[Recorded data]
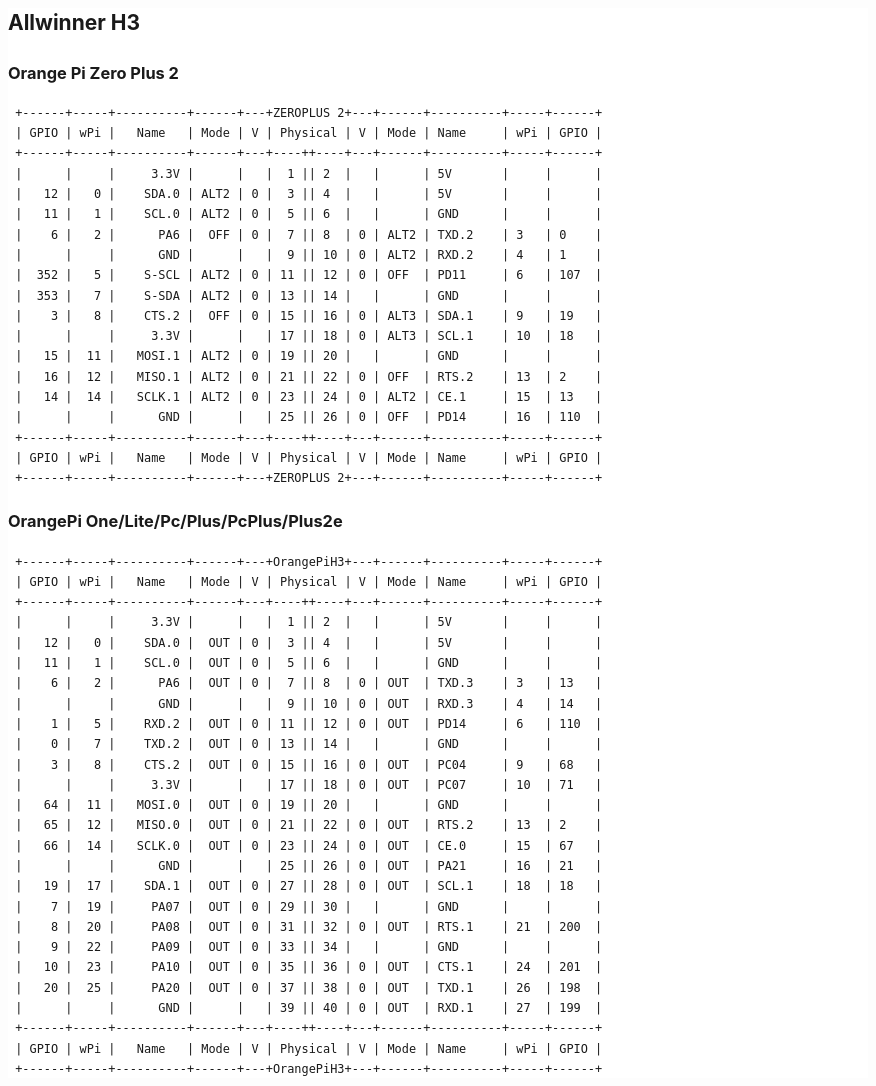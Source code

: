 ## Allwinner H3

### Orange Pi Zero Plus 2

```
 +------+-----+----------+------+---+ZEROPLUS 2+---+------+----------+-----+------+
 | GPIO | wPi |   Name   | Mode | V | Physical | V | Mode | Name     | wPi | GPIO |
 +------+-----+----------+------+---+----++----+---+------+----------+-----+------+
 |      |     |     3.3V |      |   |  1 || 2  |   |      | 5V       |     |      |
 |   12 |   0 |    SDA.0 | ALT2 | 0 |  3 || 4  |   |      | 5V       |     |      |
 |   11 |   1 |    SCL.0 | ALT2 | 0 |  5 || 6  |   |      | GND      |     |      |
 |    6 |   2 |      PA6 |  OFF | 0 |  7 || 8  | 0 | ALT2 | TXD.2    | 3   | 0    |
 |      |     |      GND |      |   |  9 || 10 | 0 | ALT2 | RXD.2    | 4   | 1    |
 |  352 |   5 |    S-SCL | ALT2 | 0 | 11 || 12 | 0 | OFF  | PD11     | 6   | 107  |
 |  353 |   7 |    S-SDA | ALT2 | 0 | 13 || 14 |   |      | GND      |     |      |
 |    3 |   8 |    CTS.2 |  OFF | 0 | 15 || 16 | 0 | ALT3 | SDA.1    | 9   | 19   |
 |      |     |     3.3V |      |   | 17 || 18 | 0 | ALT3 | SCL.1    | 10  | 18   |
 |   15 |  11 |   MOSI.1 | ALT2 | 0 | 19 || 20 |   |      | GND      |     |      |
 |   16 |  12 |   MISO.1 | ALT2 | 0 | 21 || 22 | 0 | OFF  | RTS.2    | 13  | 2    |
 |   14 |  14 |   SCLK.1 | ALT2 | 0 | 23 || 24 | 0 | ALT2 | CE.1     | 15  | 13   |
 |      |     |      GND |      |   | 25 || 26 | 0 | OFF  | PD14     | 16  | 110  |
 +------+-----+----------+------+---+----++----+---+------+----------+-----+------+
 | GPIO | wPi |   Name   | Mode | V | Physical | V | Mode | Name     | wPi | GPIO |
 +------+-----+----------+------+---+ZEROPLUS 2+---+------+----------+-----+------+
```

### OrangePi One/Lite/Pc/Plus/PcPlus/Plus2e

```
 +------+-----+----------+------+---+OrangePiH3+---+------+----------+-----+------+
 | GPIO | wPi |   Name   | Mode | V | Physical | V | Mode | Name     | wPi | GPIO |
 +------+-----+----------+------+---+----++----+---+------+----------+-----+------+
 |      |     |     3.3V |      |   |  1 || 2  |   |      | 5V       |     |      |
 |   12 |   0 |    SDA.0 |  OUT | 0 |  3 || 4  |   |      | 5V       |     |      |
 |   11 |   1 |    SCL.0 |  OUT | 0 |  5 || 6  |   |      | GND      |     |      |
 |    6 |   2 |      PA6 |  OUT | 0 |  7 || 8  | 0 | OUT  | TXD.3    | 3   | 13   |
 |      |     |      GND |      |   |  9 || 10 | 0 | OUT  | RXD.3    | 4   | 14   |
 |    1 |   5 |    RXD.2 |  OUT | 0 | 11 || 12 | 0 | OUT  | PD14     | 6   | 110  |
 |    0 |   7 |    TXD.2 |  OUT | 0 | 13 || 14 |   |      | GND      |     |      |
 |    3 |   8 |    CTS.2 |  OUT | 0 | 15 || 16 | 0 | OUT  | PC04     | 9   | 68   |
 |      |     |     3.3V |      |   | 17 || 18 | 0 | OUT  | PC07     | 10  | 71   |
 |   64 |  11 |   MOSI.0 |  OUT | 0 | 19 || 20 |   |      | GND      |     |      |
 |   65 |  12 |   MISO.0 |  OUT | 0 | 21 || 22 | 0 | OUT  | RTS.2    | 13  | 2    |
 |   66 |  14 |   SCLK.0 |  OUT | 0 | 23 || 24 | 0 | OUT  | CE.0     | 15  | 67   |
 |      |     |      GND |      |   | 25 || 26 | 0 | OUT  | PA21     | 16  | 21   |
 |   19 |  17 |    SDA.1 |  OUT | 0 | 27 || 28 | 0 | OUT  | SCL.1    | 18  | 18   |
 |    7 |  19 |     PA07 |  OUT | 0 | 29 || 30 |   |      | GND      |     |      |
 |    8 |  20 |     PA08 |  OUT | 0 | 31 || 32 | 0 | OUT  | RTS.1    | 21  | 200  |
 |    9 |  22 |     PA09 |  OUT | 0 | 33 || 34 |   |      | GND      |     |      |
 |   10 |  23 |     PA10 |  OUT | 0 | 35 || 36 | 0 | OUT  | CTS.1    | 24  | 201  |
 |   20 |  25 |     PA20 |  OUT | 0 | 37 || 38 | 0 | OUT  | TXD.1    | 26  | 198  |
 |      |     |      GND |      |   | 39 || 40 | 0 | OUT  | RXD.1    | 27  | 199  |
 +------+-----+----------+------+---+----++----+---+------+----------+-----+------+
 | GPIO | wPi |   Name   | Mode | V | Physical | V | Mode | Name     | wPi | GPIO |
 +------+-----+----------+------+---+OrangePiH3+---+------+----------+-----+------+
```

# What the task asks
Aside from the pictures, copy all of the entries exactly.

# Written response
Source code

: ## Allwinner H3

### Orange Pi Zero Plus 2

```
 +------+-----+----------+------+---+ZEROPLUS 2+---+------+----------+-----+------+
 | GPIO | wPi |   Name   | Mode | V | Physical | V | Mode | Name     | wPi | GPIO |
 +------+-----+----------+------+---+----++----+---+------+----------+-----+------+
 |      |     |     3.3V |      |   |  1 || 2  |   |      | 5V       |     |      |
 |   12 |   0 |    SDA.0 | ALT2 | 0 |  3 || 4  |   |      | 5V       |     |      |
 |   11 |   1 |    SCL.0 | ALT2 | 0 |  5 || 6  |   |      | GND      |     |      |
 |    6 |   2 |      PA6 |  OFF | 0 |  7 || 8  | 0 | ALT2 | TXD.2    | 3   | 0    |
 |      |     |      GND |      |   |  9 || 10 | 0 | ALT2 | RXD.2    | 4   | 1    |
 |  352 |   5 |    S-SCL | ALT2 | 0 | 11 || 12 | 0 | OFF  | PD11     | 6   | 107  |
 |  353 |   7 |    S-SDA | ALT2 | 0 | 13 || 14 |   |      | GND      |     |      |
 |    3 |   8 |    CTS.2 |  OFF | 0 | 15 || 16 | 0 | ALT3 | SDA.1    | 9   | 19   |
 |      |     |     3.3V |      |   | 17 || 18 | 0 | ALT3 | SCL.1    | 10  | 18   |
 |   15 |  11 |   MOSI.1 | ALT2 | 0 | 19 || 20 |   |      | GND      |     |      |
 |   16 |  12 |   MISO.1 | ALT2 | 0 | 21 || 22 | 0 | OFF  | RTS.2    | 13  | 2    |
 |   14 |  14 |   SCLK.1 | ALT2 | 0 | 23 || 24 | 0 | ALT2 | CE.1     | 15  | 13   |
 |      |     |      GND |      |   | 25 || 26 | 0 | OFF  | PD14     | 16  | 110  |
 +------+-----+----------+------+---+----++----+---+------+----------+-----+------+
 | GPIO | wPi |   Name   | Mode | V | Physical | V | Mode | Name     | wPi | GPIO |
 +------+-----+----------+------+---+ZEROPLUS 2+---+------+----------+-----+------+
```

### OrangePi One/Lite/Pc/Plus/PcPlus/Plus2e

```
 +------+-----+----------+------+---+OrangePiH3+---+------+----------+-----+------+
 | GPIO | wPi |   Name   | Mode | V | Physical | V | Mode | Name     | wPi | GPIO |
 +------+-----+----------+------+---+----++----+---+------+----------+-----+------+
 |      |     |     3.3V |      |   |  1 || 2  |   |      | 5V       |     |      |
 |   12 |   0 |    SDA.0 |  OUT | 0 |  3 || 4  |   |      | 5V       |     |      |
 |   11 |   1 |    SCL.0 |  OUT | 0 |  5 || 6  |   |      | GND      |     |      |
 |    6 |   2 |      PA6 |  OUT | 0 |  7 || 8  | 0 | OUT  | TXD.3    | 3   | 13   |
 |      |     |      GND |      |   |  9 || 10 | 0 | OUT  | RXD.3    | 4   | 14   |
 |    1 |   5 |    RXD.2 |  OUT | 0 | 11 || 12 | 0 | OUT  | PD14     | 6   | 110  |
 |    0 |   7 |    TXD.2 |  OUT | 0 | 13 || 14 |   |      | GND      |     |      |
 |    3 |   8 |    CTS.2 |  OUT | 0 | 15 || 16 | 0 | OUT  | PC04     | 9   | 68   |
 |      |     |     3.3V |      |   | 17 || 18 | 0 | OUT  | PC07     | 10  | 71   |
 |   64 |  11 |   MOSI.0 |  OUT | 0 | 19 || 20 |   |      | GND      |     |      |
 |   65 |  12 |   MISO.0 |  OUT | 0 | 21 || 22 | 0 | OUT  | RTS.2    | 13  | 2    |
 |   66 |  14 |   SCLK.0 |  OUT | 0 | 23 || 24 | 0 | OUT  | CE.0     | 15  | 67   |
 |      |     |      GND |      |   | 25 || 26 | 0 | OUT  | PA21     | 16  | 21   |
 |   19 |  17 |    SDA.1 |  OUT | 0 | 27 || 28 | 0 | OUT  | SCL.1    | 18  | 18   |
 |    7 |  19 |     PA07 |  OUT | 0 | 29 || 30 |   |      | GND      |     |      |
 |    8 |  20 |     PA08 |  OUT | 0 | 31 || 32 | 0 | OUT  | RTS.1    | 21  | 200  |
 |    9 |  22 |     PA09 |  OUT | 0 | 33 || 34 |   |      | GND      |     |      |
 |   10 |  23 |     PA10 |  OUT | 0 | 35 || 36 | 0 | OUT  | CTS.1    | 24  | 201  |
 |   20 |  25 |     PA20 |  OUT | 0 | 37 || 38 | 0 | OUT  | TXD.1    | 26  | 198  |
 |      |     |      GND |      |   | 39 || 40 | 0 | OUT  | RXD.1    | 27  | 199  |
 +------+-----+----------+------+---+----++----+---+------+----------+-----+------+
 | GPIO | wPi |   Name   | Mode | V | Physical | V | Mode | Name     | wPi | GPIO |
 +------+-----+----------+------+---+OrangePiH3+---+------+----------+-----+------+
```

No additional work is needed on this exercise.